Google tests earthquake, tsunami detection solutions with submarine cables

(Subscribe to our Today's Cache newsletter for a quick snapshot of top 5 tech stories. Click hereto subscribe for free.)

Google is testing its earthquake and tsunami warning system with existing network of undersea fiber optic cables to detect disturbances on the seafloor.

These cables are used to carry data, and internet, across continents. During transmission, light’s state of polarization (SOP) changes when it encounters mechanical disturbance along the cable. Seismic activity can be detected by tracking these disturbances, Google said in blog post.

The technique works across tens of thousands of kilometres and relies on equipment already present in the existing fiber optic system, where data travels as pulses of light at over two lakh kilometres per second, it added.
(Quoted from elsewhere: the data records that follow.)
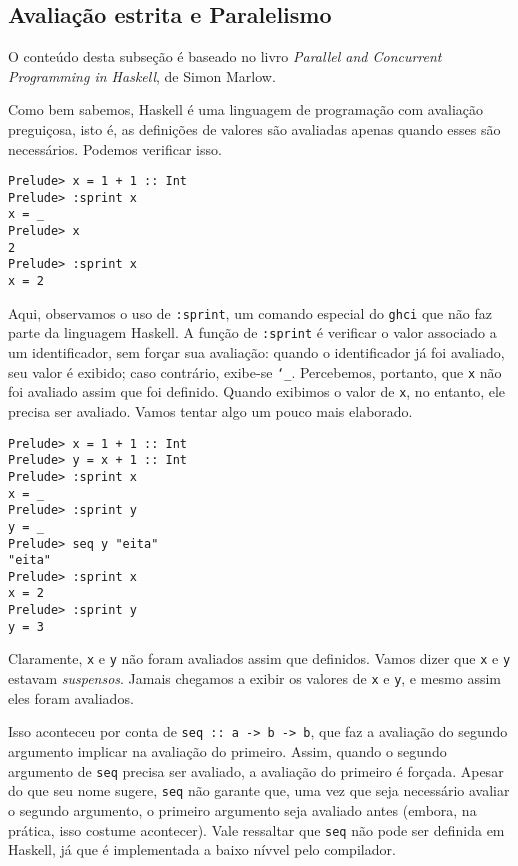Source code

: \documentclass[a4paper]{article}
\begin{document}
\subsection{Avaliação estrita e Paralelismo}

\epigraph{O conteúdo desta subseção é baseado no livro \emph{Parallel and Concurrent Programming in Haskell}, de Simon Marlow.}{}

Como bem sabemos, Haskell é uma linguagem de programação com avaliação preguiçosa, isto é, as definições de valores são avaliadas apenas quando esses são necessários.
Podemos verificar isso.

\begin{verbatim}
Prelude> x = 1 + 1 :: Int
Prelude> :sprint x
x = _
Prelude> x
2
Prelude> :sprint x
x = 2
\end{verbatim}

Aqui, observamos o uso de \texttt{:sprint}, um comando especial do \texttt{ghci} que não faz parte da linguagem Haskell.
A função de \texttt{:sprint} é verificar o valor associado a um identificador, sem forçar sua avaliação: quando o identificador já foi avaliado, seu valor é exibido; caso contrário, exibe-se \texttt{\char`_}.
Percebemos, portanto, que \texttt{x} não foi avaliado assim que foi definido.
Quando exibimos o valor de \texttt{x}, no entanto, ele precisa ser avaliado.
Vamos tentar algo um pouco mais elaborado.

\begin{verbatim}
Prelude> x = 1 + 1 :: Int
Prelude> y = x + 1 :: Int
Prelude> :sprint x
x = _
Prelude> :sprint y
y = _
Prelude> seq y "eita"
"eita"
Prelude> :sprint x
x = 2
Prelude> :sprint y
y = 3
\end{verbatim}

Claramente, \texttt{x} e \texttt{y} não foram avaliados assim que definidos.
Vamos dizer que \texttt{x} e \texttt{y} estavam \emph{suspensos}.
Jamais chegamos a exibir os valores de \texttt{x} e \texttt{y}, e mesmo assim eles foram avaliados.

Isso aconteceu por conta de \texttt{seq :: a -> b -> b}, que faz a avaliação do segundo argumento implicar na avaliação do primeiro.
Assim, quando o segundo argumento de \texttt{seq} precisa ser avaliado, a avaliação do primeiro é forçada.
Apesar do que seu nome sugere, \texttt{seq} não garante que, uma vez que seja necessário avaliar o segundo argumento, o primeiro argumento seja avaliado antes (embora, na prática, isso costume acontecer).
Vale ressaltar que \texttt{seq} não pode ser definida em Haskell, já que é implementada a baixo nívvel pelo compilador.
\end{document}
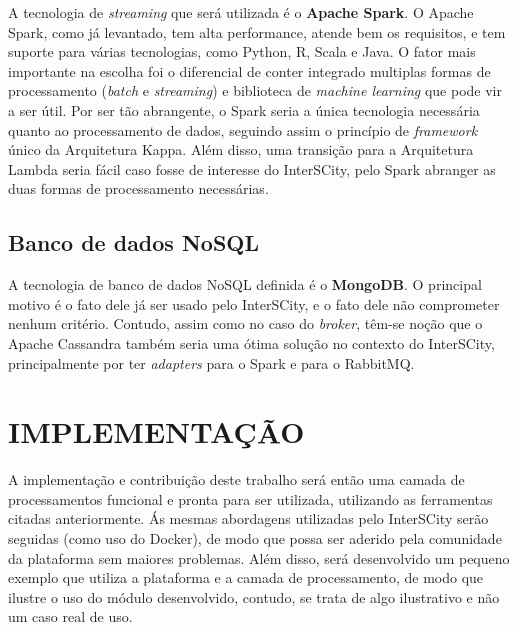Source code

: A tecnologia de \textit{streaming} que será utilizada é o \textbf{Apache Spark}.
O Apache Spark, como já levantado, tem alta performance, atende bem os
requisitos, e tem suporte para várias tecnologias, como Python, R, Scala e
Java. O fator mais importante na escolha foi o diferencial de conter integrado
multiplas formas de processamento (\textit{batch} e \textit{streaming}) e
biblioteca de \textit{machine learning} que pode vir a ser útil.
Por ser tão abrangente, o Spark seria a única tecnologia necessária quanto ao
processamento de dados, seguindo assim o princípio de \textit{framework} único
da Arquitetura Kappa. Além disso, uma transição para a Arquitetura Lambda seria
fácil caso fosse de interesse do InterSCity, pelo Spark abranger as duas formas
de processamento necessárias.

\subsection{Banco de dados NoSQL}

A tecnologia de banco de dados NoSQL definida é o \textbf{MongoDB}. O principal
motivo é o fato dele já ser usado pelo InterSCity, e o fato dele não
comprometer nenhum critério. Contudo, assim como no caso do \textit{broker},
têm-se noção que o Apache Cassandra também seria uma ótima solução no contexto
do InterSCity, principalmente por ter \textit{adapters} para o Spark e para o
RabbitMQ.

\section{IMPLEMENTAÇÃO}

A implementação e contribuição deste trabalho será então uma camada de
processamentos funcional e pronta para ser utilizada, utilizando as
ferramentas citadas anteriormente. Ás mesmas abordagens utilizadas pelo
InterSCity serão seguidas (como uso do Docker), de modo que possa ser
aderido pela comunidade da plataforma sem maiores problemas. Além disso, será
desenvolvido um pequeno exemplo que utiliza a plataforma e a camada de
processamento, de modo que ilustre o uso do módulo desenvolvido, contudo, se
trata de algo ilustrativo e não um caso real de uso.
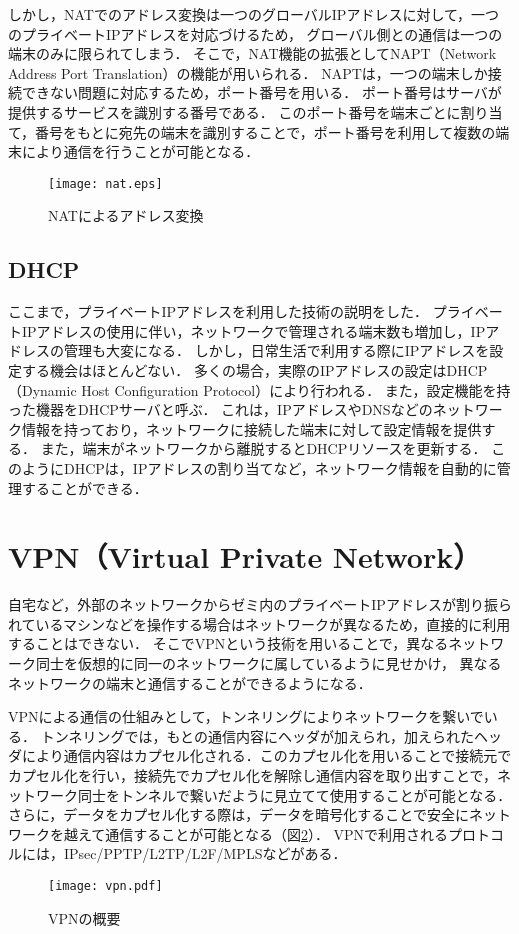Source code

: しかし，NATでのアドレス変換は一つのグローバルIPアドレスに対して，一つのプライベートIPアドレスを対応づけるため，
グローバル側との通信は一つの端末のみに限られてしまう．
そこで，NAT機能の拡張としてNAPT（Network Address Port Translation）の機能が用いられる．
NAPTは，一つの端末しか接続できない問題に対応するため，ポート番号を用いる．
ポート番号はサーバが提供するサービスを識別する番号である．
このポート番号を端末ごとに割り当て，番号をもとに宛先の端末を識別することで，ポート番号を利用して複数の端末により通信を行うことが可能となる．
\begin{figure}[htbp]
 \begin{center}
  \texttt{[image: nat.eps]}
 \end{center}
 \caption{NATによるアドレス変換}
 \label{nat}
\end{figure}

\subsection{DHCP}
ここまで，プライベートIPアドレスを利用した技術の説明をした．
プライベートIPアドレスの使用に伴い，ネットワークで管理される端末数も増加し，IPアドレスの管理も大変になる．
しかし，日常生活で利用する際にIPアドレスを設定する機会はほとんどない．
多くの場合，実際のIPアドレスの設定はDHCP（Dynamic Host Configuration Protocol）により行われる．
また，設定機能を持った機器をDHCPサーバと呼ぶ．
これは，IPアドレスやDNSなどのネットワーク情報を持っており，ネットワークに接続した端末に対して設定情報を提供する．
また，端末がネットワークから離脱するとDHCPリソースを更新する．
このようにDHCPは，IPアドレスの割り当てなど，ネットワーク情報を自動的に管理することができる．

\section{VPN（Virtual Private Network）}
自宅など，外部のネットワークからゼミ内のプライベートIPアドレスが割り振られているマシンなどを操作する場合はネットワークが異なるため，直接的に利用することはできない．
そこでVPNという技術を用いることで，異なるネットワーク同士を仮想的に同一のネットワークに属しているように見せかけ，
異なるネットワークの端末と通信することができるようになる．\par
VPNによる通信の仕組みとして，トンネリングによりネットワークを繋いでいる．
トンネリングでは，もとの通信内容にヘッダが加えられ，加えられたヘッダにより通信内容はカプセル化される．このカプセル化を用いることで接続元でカプセル化を行い，接続先でカプセル化を解除し通信内容を取り出すことで，ネットワーク同士をトンネルで繋いだように見立てて使用することが可能となる．
さらに，データをカプセル化する際は，データを暗号化することで安全にネットワークを越えて通信することが可能となる（図\ref{vpn}）．
VPNで利用されるプロトコルには，IPsec/PPTP/L2TP/L2F/MPLSなどがある．
\begin{figure}[htbp]
 \begin{center}
  \texttt{[image: vpn.pdf]}
 \end{center}
 \caption{VPNの概要}
 \label{vpn}
\end{figure}

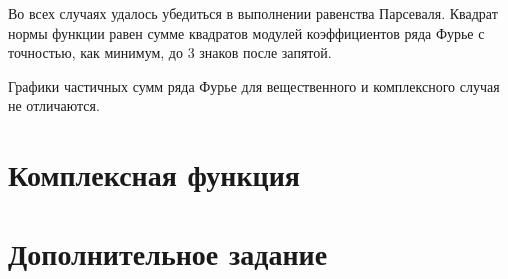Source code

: Во всех случаях удалось убедиться в выполнении равенства Парсеваля. Квадрат нормы функции равен сумме квадратов модулей коэффициентов ряда Фурье с точностью, как минимум, до 3 знаков после запятой.

Графики частичных сумм ряда Фурье для вещественного и комплексного случая не отличаются. 
\FloatBarrier

\section{Комплексная функция}

\clearpage

\section{Дополнительное задание}

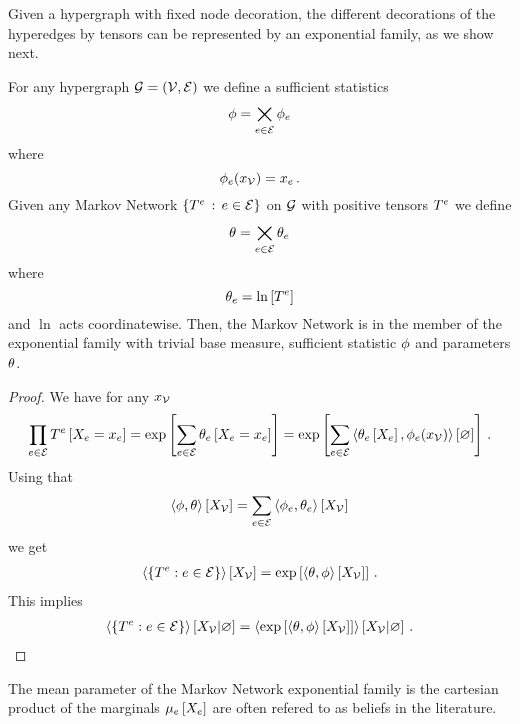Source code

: Given a hypergraph with fixed node decoration, the different decorations of the hyperedges by tensors can be represented by an exponential family, as we show next.

\begin{theorem}
For any hypergraph $\mathcal{G}=(\mathcal{V},\mathcal{E})$ we define a sufficient statistics
\[ \phi = \bigtimes_{e\in\mathcal{E}}  \phi_{e} \]
where
\[ \phi_{e}(x_{\mathcal{V}}) = x_{e} \, . \]
Given any Markov Network $\{T^{e} \, : \, e\in\mathcal{E}\}$ on $\mathcal{G}$ with positive tensors $T^{e}$ we define
\[ \theta = \bigtimes_{e\in\mathcal{E}} \theta_{e} \]
where
\[ \theta_{e} =  \ln \left[ T^{e} \right] \]
and $\ln$ acts coordinatewise.
Then, the Markov Network is in the member of the exponential family with trivial base measure, sufficient statistic $\phi$ and parameters $\theta$.
\end{theorem}
\begin{proof}
We have for any $x_{\mathcal{V}}$
\begin{align}
\prod_{e\in\mathcal{E}} T^{e}\left[X_{e}=x_{e}\right]
= \mathrm{exp}\left[\sum_{e\in\mathcal{E}} \theta_{e}\left[X_{e}=x_{e}\right]\right]
= \mathrm{exp}\left[\sum_{e\in\mathcal{E}} \left\langle \theta_{e}\left[X_{e}\right],\phi_{e}(x_{\mathcal{V}})\right\rangle \left[ \varnothing \right]\right]  \, .
\end{align}
Using that
\[ \left\langle \phi,\theta\right\rangle \left[ X_{\mathcal{V}} \right] = \sum_{e\in\mathcal{E}} \left\langle \phi_{e},\theta_{e}\right\rangle \left[ X_{\mathcal{V}} \right] \]
we get
\begin{align}
\left\langle \{T^{e}: e\in\mathcal{E}\}\right\rangle \left[ X_{\mathcal{V}} \right] = \mathrm{exp}\left[\left\langle \theta,\phi\right\rangle \left[ X_{\mathcal{V}} \right]\right] \, .
\end{align}
This implies
\begin{align}
\left\langle \{T^{e}: e\in\mathcal{E}\}\right\rangle \left[ X_{\mathcal{V}} | \varnothing \right] = \left\langle \mathrm{exp}\left[\left\langle \theta,\phi\right\rangle \left[ X_{\mathcal{V}} \right]\right]\right\rangle \left[ X_{\mathcal{V}} | \varnothing \right] \, .
\end{align}
\end{proof}


The mean parameter of the Markov Network exponential family is the cartesian product of the marginals $\mu_{e}\left[X_{e}\right]$ are often refered to as beliefs in the literature.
In October 2019, Google started performing spectral analysis of Stokes parameters to look at frequencies that are typical of earthquakes. The Stokes parameters measure the optical signal and help in identifying the disturbances in it.

About two months later, it detected a magnitude 7.7 earthquake away from Jamaica—1,500 km away from the closest point of one of its cables, the company said.

In subsequent months, it has detected earthquakes on the East Pacific Rise, a magnitude 6.1 earthquake, and off the shore near Valparaiso, Chile, a magnitude 4.5 earthquake.

After analysing the earthquake detection data, Dr. Zhongwen Zhan of the California Institute of Technology Seismological Laboratory showed that the technique can also help predict tsunami by detecting pressure changes in the ocean, Google said.

“When a cable runs near the earthquake epicentre, a tsunami warning system that transmits data at the speed of light could communicate a warning to potentially affected communities in milliseconds,” Google added.

Google’s earthquake detection approach involves understanding of complex seismic data with the help of scientists as different earthquakes produce different waveforms with several variables such as magnitude, location, and so on. Further, its technique is said to complement existing array of dedicated seismic sensors, and not replace them.